Nem nos anos 1970 nem hoje havia de se esperar menos da fusão entre o maior futebolista e o maior cartunista de nosso país. Há quase 40 anos, depois de diversas conversas, negociações e planejamentos Pelé e Maurício de Sousa puseram no papel o Pelézinho, personagem fruto da mistura da genialidade de cada um dos dois.

A editora Panini Comics em 2012 resgata nosso craque dos quadrinhos com duas publicações, uma delas em questão nesta resenha: As Tiras Clássicas do Pelezinho vol. 1

Neste primeiro volume temos os primeiros passos, chutes, dribles e gols da versão em quadrinhos do craque nos campos, em várias histórias contadas em apenas três, dois, ou até apenas um quadrinho com quase sempre com piadas referentes à futebol e manias do Pelé original .

São histórias curtas porém geniais e é incrível como um único esporte pode gerar tantas histórias, aqui nossa arte do futebol é traduzida de forma divertida, pura e ainda assim malandra, como o futebol moleque deve ser. Para Pelezinho, a bola não passa de um brinquedo e o futebol antes de um jogo, é uma diversão.

Também vemos a criação de dribles, recursos e catimbas do nosso futebol, por exemplo temos a paradinha, recurso polêmico nos tempos atuais mas há 4 décadas sendo usado pelo próprio Pelé.

Pelezinho já nasceu com a bola no pé, mas apesar do traço e características similares, jamais se encontrou com a Turma da Mônica, Maurício decidiu criar uma turma separada, planejada à partir das recordações da infância de Pelé.

Essa republicação também mostra a diferença nos quadrinhos infantis da época e de hoje: Pelé tem amigos que falam palavrões, em várias tirinhas armas de fogo estão presentes e há até agressões físicas executadas e sofridas pelos personagens, tantas diferenças aos quadrinhos da Mônica de hoje em dia ganham uma explicação de diversas tiras em um glossário ao fim da edição.

Sem dúvida Pelezinho hoje sofreria muito com o politicamente correto e perderia muito de sua qualidade, mas mais curioso é refletir se alguma criança daquela época se tornou boca suja ou violenta graças ao trabalho de Maurícío de Sousa, acredito que não.

Não há como não gostar do Pelezinho. Independente de seu time do coração, Pelezinho é patrimônio nacional, e é uma delícia ler suas tirinhas, não importa a idade de quem as aprecia, esta edição já é um item de coleção, para se ler e guardar para sempre.
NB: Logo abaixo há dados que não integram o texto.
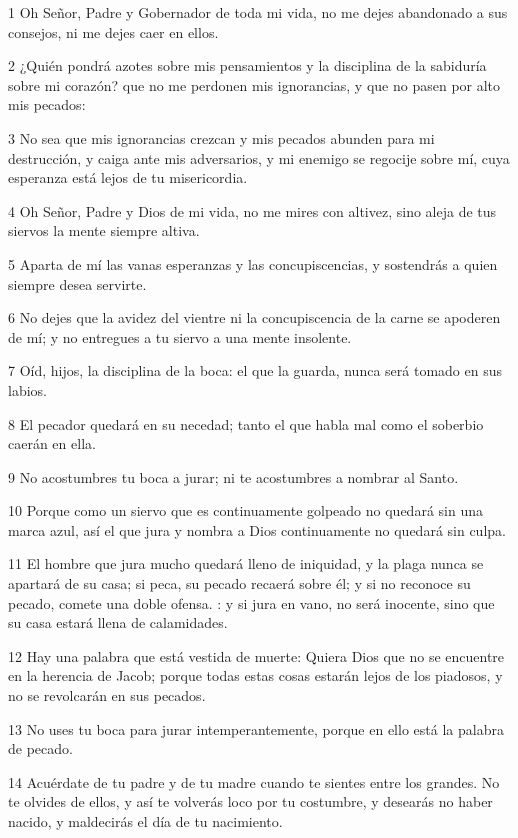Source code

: \par 1 Oh Señor, Padre y Gobernador de toda mi vida, no me dejes abandonado a sus consejos, ni me dejes caer en ellos.
\par 2 ¿Quién pondrá azotes sobre mis pensamientos y la disciplina de la sabiduría sobre mi corazón? que no me perdonen mis ignorancias, y que no pasen por alto mis pecados:
\par 3 No sea que mis ignorancias crezcan y mis pecados abunden para mi destrucción, y caiga ante mis adversarios, y mi enemigo se regocije sobre mí, cuya esperanza está lejos de tu misericordia.
\par 4 Oh Señor, Padre y Dios de mi vida, no me mires con altivez, sino aleja de tus siervos la mente siempre altiva.
\par 5 Aparta de mí las vanas esperanzas y las concupiscencias, y sostendrás a quien siempre desea servirte.
\par 6 No dejes que la avidez del vientre ni la concupiscencia de la carne se apoderen de mí; y no entregues a tu siervo a una mente insolente.
\par 7 Oíd, hijos, la disciplina de la boca: el que la guarda, nunca será tomado en sus labios.
\par 8 El pecador quedará en su necedad; tanto el que habla mal como el soberbio caerán en ella.
\par 9 No acostumbres tu boca a jurar; ni te acostumbres a nombrar al Santo.
\par 10 Porque como un siervo que es continuamente golpeado no quedará sin una marca azul, así el que jura y nombra a Dios continuamente no quedará sin culpa.
\par 11 El hombre que jura mucho quedará lleno de iniquidad, y la plaga nunca se apartará de su casa; si peca, su pecado recaerá sobre él; y si no reconoce su pecado, comete una doble ofensa. : y si jura en vano, no será inocente, sino que su casa estará llena de calamidades.
\par 12 Hay una palabra que está vestida de muerte: Quiera Dios que no se encuentre en la herencia de Jacob; porque todas estas cosas estarán lejos de los piadosos, y no se revolcarán en sus pecados.
\par 13 No uses tu boca para jurar intemperantemente, porque en ello está la palabra de pecado.
\par 14 Acuérdate de tu padre y de tu madre cuando te sientes entre los grandes. No te olvides de ellos, y así te volverás loco por tu costumbre, y desearás no haber nacido, y maldecirás el día de tu nacimiento.
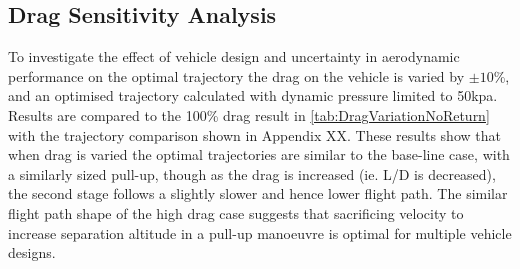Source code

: \subsection{Drag Sensitivity Analysis}\label{sec:dragvariation}


To investigate the effect of vehicle design and uncertainty in aerodynamic performance on the optimal trajectory the drag on the vehicle is varied by $\pm10$\%, and an optimised trajectory calculated with dynamic pressure limited to 50kpa. Results are compared to the 100\% drag result in \ref{tab:DragVariationNoReturn} with the trajectory comparison shown in Appendix XX. 
These results show that when drag is varied the optimal trajectories are similar to the base-line case, with a similarly sized pull-up, though as the drag is increased (ie. L/D is decreased), the second stage follows a slightly slower and hence lower flight path. The similar flight path shape of the high drag case suggests that sacrificing velocity to increase separation altitude in a pull-up manoeuvre is optimal for multiple vehicle designs.

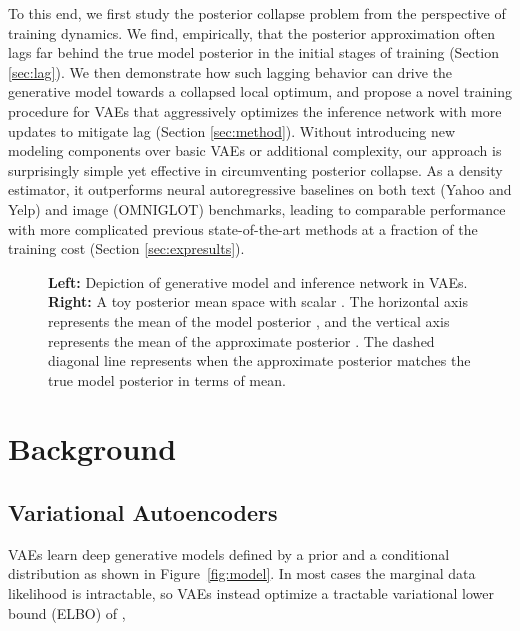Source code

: \documentclass{article} \usepackage{iclr2019_conference,times}
\begin{document}
To this end, we first study the posterior collapse problem from the perspective of training dynamics. We find, empirically, that the posterior approximation often lags far behind the true model posterior in the initial stages of training (Section \ref{sec:lag}).
We then demonstrate how such lagging behavior can drive the generative model towards a collapsed local optimum, and propose a novel training procedure for VAEs that aggressively optimizes the inference network with more updates to mitigate lag (Section \ref{sec:method}).
Without introducing new modeling components over basic VAEs or additional complexity, our approach is surprisingly simple yet effective in circumventing posterior collapse.
As a density estimator, it outperforms neural autoregressive baselines on both text (Yahoo and Yelp) and image (OMNIGLOT) benchmarks, leading to comparable performance with more complicated previous state-of-the-art methods at a fraction of the training cost (Section \ref{sec:expresults}).

\begin{figure}[!t]
\centering
    \hspace{2cm}
\caption{\textbf{Left:} Depiction of generative model  and inference network  in VAEs. \textbf{Right:} A toy posterior mean space  with scalar . The horizontal axis represents the mean of the model posterior , and the vertical axis represents the mean of the approximate posterior . The dashed diagonal line represents when the approximate posterior matches the true model posterior in terms of mean.}
\vspace{-10pt}
\end{figure}

\section{Background}
\subsection{Variational Autoencoders}
\label{sec:vae-bg}
VAEs learn deep generative models defined by a prior  and a conditional distribution  as shown in Figure~\ref{fig:model}. In most cases the marginal data likelihood is intractable,
so VAEs instead optimize a tractable variational lower bound (ELBO) of ,
\end{document}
Infelizmente a partir de 1986 (salvo duas edições especiais em 1990) Pelezinho nunca mais viu sua bola nem as bancas brasileiras, não se sabe ainda se novas aventuras serão produzidas, mas se forem, certamente não serão como as de antigamente, se na época que Pelé jogava futebol o jogo era de outra forma, os quadrinhos também mudaram muito de uns tempos para cá.

Minha avaliação: 10/10

Deixe uma resposta

  1. As duas edições do Pelezinho são as que eu mais aguardava nesse mês. Ok teve o Sandman 3.

    Guardo com carinho as revistas dos anos 80. Gostava muito. E essa coleção historica da Monica republicando as revistas na integra é fantastica. Pena que a do Pelezinho condensa 3 edições. Preferia se viesse 3 separadas, mas tudo bem.

    E o humor da epoca, livre da besteira do politicamente correto é maravilhoso. Tanto que as edições da Mônica e do Cebolinha dos anos 70 são um arraso. Espero que essa coleção continue. Tem muitas historias para contar.